The 30-day minimum storage charge does not bite here, since you're not deleting files. Coldline is cheaper still but locks you in for 90 days, which is more commitment than you need on a fresh bucket. If you want to push savings further later on, add a lifecycle rule that bumps files to Coldline after 90 days.
3. Go to Adjust and create a raw data export. Select all the event triggers and all the placeholders. Every checkbox, every column. Having unnecessary columns is better than losing data. If you skip a column today and need it in two months, there is no backfill. That data is gone.
- In Adjust, open the app and go to All Settings → Raw Data Exports → New raw data export.
- Pick Google Cloud Storage as the destination.
- Enter the bucket name from step 2.
- Tick every event trigger. Tick every placeholder. Don't try to be selective.
4. Paste the service account JSON into the Adjust export screen and save.
- Open the JSON key file from step 1 in a text editor, select all, copy the full contents.
- Paste it into the credentials field on the Adjust export form.
- Save and activate the export. Files start landing in the bucket within the hour.
The IDs You Should Be Sending to Adjust
Attribution is a probability game. Every ID you give Adjust is one more match key it can use to tie an install or an event to the right user, the right device, the right campaign. So send everything you have.
- If you have a user ID, send it.
- Firebase pseudo ID? Send it.
- Other analytics IDs (Mixpanel, Amplitude, your in-house user ID)? Send it.
- AppLovin MAX ID? Send it.
This one change, sending the IDs you already have, often moves attribution rate by a few percentage points. There is no good reason not to.
How the Export Actually Behaves
Adjust drops files into the bucket hourly. Multiple files per hour, not one. There is no _SUCCESS marker, no manifest, nothing that tells you "this hour is done."
Two consequences for anyone consuming the GCS bucket downstream:
- Don't trust an hour as complete until the next hour has started. The current hour is always still being written to.
- Always scan the last two hours on every import run. The scan is idempotent, so re-running won't double-count, and you stop missing late-arriving data.
The Decision You Should Not Get Wrong
Once the Adjust export is live, do not change the configuration. Don't add a placeholder, don't remove one, don't toggle an event trigger. Here's why.

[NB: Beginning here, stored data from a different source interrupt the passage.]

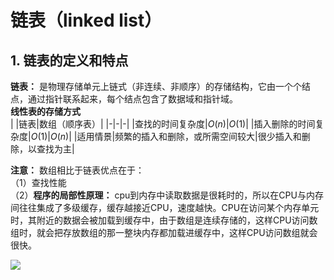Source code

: # 链表（linked list）

## 1. 链表的定义和特点

**链表：** 是物理存储单元上链式（非连续、非顺序）的存储结构，它由一个个结点，通过指针联系起来，每个结点包含了数据域和指针域。  
**线性表的存储方式**  
| |链表|数组（顺序表）|
|-|-|-|
|查找的时间复杂度|$O(n)$|$O(1)$|
|插入删除的时间复杂度|$O(1)$|$O(n)$|
|适用情景|频繁的插入和删除，或所需空间较大|很少插入和删除，以查找为主|

**注意：** 数组相比于链表优点在于：  
（1）查找性能  
（2）**程序的局部性原理：** cpu到内存中读取数据是很耗时的，所以在CPU与内存间往往集成了多级缓存，缓存越接近CPU，速度越快。CPU在访问某个内存单元时，其附近的数据会被加载到缓存中，由于数组是连续存储的，这样CPU访问数组时，就会把存放数组的那一整块内存都加载进缓存中，这样CPU访问数组就会很快。  

![](\images\cpu读取速度.png)
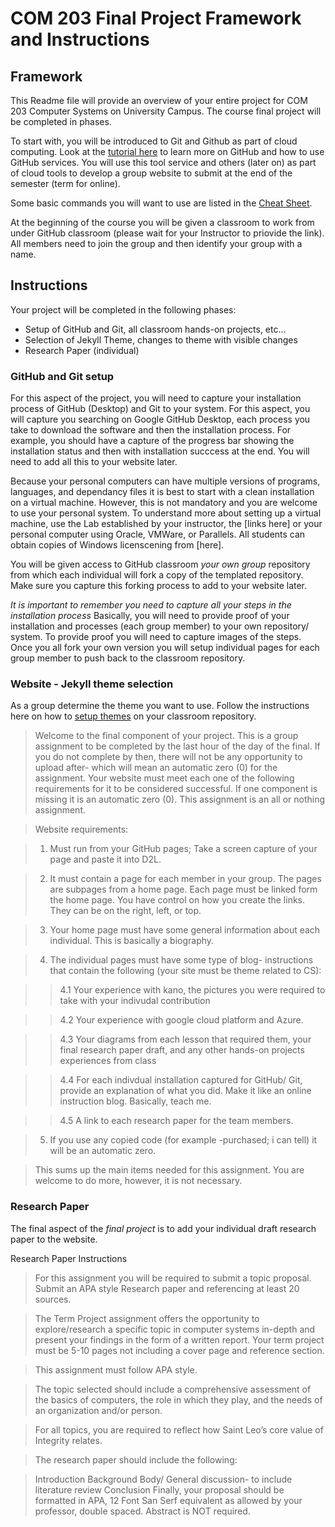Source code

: # COM 203 Final Project Framework and Instructions

## Framework

This Readme file will provide an overview of your entire project for COM 203 Computer Systems on University Campus. The course final project will be completed in phases. 

To start with, you will be introduced to Git and Github as part of cloud computing. Look at the [tutorial here](https://lab.github.com/githubtraining/introduction-to-github) to learn more on GitHub and how to use GitHub services. You will use this tool service and others (later on) as part of cloud tools to develop a group website to submit at the end of the semester (term for online). 

Some basic commands you will want to use are listed in the [Cheat Sheet](https://github.github.com/training-kit/downloads/github-git-cheat-sheet.pdf).

At the beginning of the course you will be given a classroom to work from under GitHub classroom (please wait for your Instructor to priovide the link). All members need to join the group and then identify your group with a name.

## Instructions

Your project will be completed in the following phases:

* Setup of GitHub and Git, all classroom hands-on projects, etc...
* Selection of Jekyll Theme, changes to theme with visible changes
* Research Paper (individual)

### GitHub and Git setup

For this aspect of the project, you will need to capture your installation process of GitHub (Desktop) and Git to your system. For this aspect, you will capture you searching on Google GitHub Desktop, each process you take to download the software and then the installation process. For example, you should have a capture of the progress bar showing the installation status and then with installation succcess at the end. You will need to add all this to your website later.

Because your personal computers can have multiple versions of programs, languages, and dependancy files it is best to start with a clean installation on a virtual machine. However, this is not mandatory and you are welcome to use your personal system. To understand more about setting up a virtual machine, use the Lab established by your instructor, the [links here] or your personal computer using Oracle, VMWare, or Parallels. All students can obtain copies of Windows licenscening from [here].

You will be given access to GitHub classroom *your own group* repository from which each individual will fork a copy of the templated repository. Make sure you capture this forking process to add to your website later.

*It is important to remember you need to capture all your steps in the installation process* Basically, you will need to provide proof of your installation and processes (each group member) to your own repository/ system. To provide proof you will need to capture images of the steps. Once you all fork your own version you will setup individual pages for each group member to push back to the classroom repository.

### Website - Jekyll theme selection

As a group determine the theme you want to use. Follow the instructions here on how to [setup themes](https://pages.github.com/) on your classroom repository. 

>Welcome to the final component of your project. This is a group assignment to be completed by the last hour of the day of the final. If you do not complete by then, there will not be any opportunity to upload after- which will mean an automatic zero (0) for the assignment. Your website must meet each one of the following requirements for it to be considered successful. If one component is missing it is an automatic zero (0). This assignment is an all or nothing assignment. 

>Website requirements:

>1. Must run from your GitHub pages; Take a screen capture of your page and paste it into D2L.

>2. It must contain a page for each member in your group. The pages are subpages from a home page. Each page must be linked form the home page. You have control on how you create the links. They can be on the right, left, or top. 

>3. Your home page must have some general information about each individual. This is basically a biography.

>4. The individual pages must have some type of blog- instructions that contain the following (your site must be theme related to CS):

>>4.1 Your experience with kano, the pictures you were required to take with your indivudal contribution

>>4.2 Your experience with google cloud platform and Azure.

>>4.3 Your diagrams from each lesson that required them, your final research paper draft, and any other hands-on projects experiences from class

>>4.4 For each indivdual installation captured for GitHub/ Git, provide an explanation of what you did. Make it like an online instruction blog. Basically, teach me.

>>4.5 A link to each research paper for the team members.

>5. If you use any copied code (for example -purchased; i can tell) it will be an automatic zero. 

>This sums up the main items needed for this assignment. You are welcome to do more, however, it is not necessary.

### Research Paper

The final aspect of the *final project* is to add your individual draft research paper to the website.

Research Paper Instructions

>For this assignment you will be required to submit a topic proposal. Submit an APA style Research paper and referencing at least 20 sources. 

>The Term Project assignment offers the opportunity to explore/research a specific topic in computer systems in-depth and present your findings in the form of a written report. Your term project must be 5-10 pages not including a cover page and reference section.

>This assignment must follow APA style.


>The topic selected should include a comprehensive assessment of the basics of computers, the role in which they play, and the needs of an organization and/or person.

>For all topics, you are required to reflect how Saint Leo’s core value of Integrity relates. 

>The research paper should include the following:

>Introduction
>Background
>Body/ General discussion- to include literature review
>Conclusion
>Finally, your proposal should be formatted in APA, 12 Font San Serf equivalent as allowed by your professor, double spaced. Abstract is NOT required.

When you change the config, Adjust changes the file path. Not at the end, in the middle. BigQuery external tables only support a single * wildcard, so you cannot paper over a path that varies in two places. And because the export format is CSV, you also cannot lean on Parquet's schema evolution to absorb a column-order change.
So the order of operations matters. Turn on every event trigger and every placeholder in Adjust up front, then leave it alone. Adding a column you'll never query is free. Reshuffling the path two months later is not.
What to Do Today
Pick a game. Make the bucket, name it {company_name}-adjust-{game}, attach a service account with Storage Admin, and paste the JSON into Adjust with every checkbox ticked. Audit which IDs your app already has and start sending the ones you aren't sending yet. Then leave the config alone.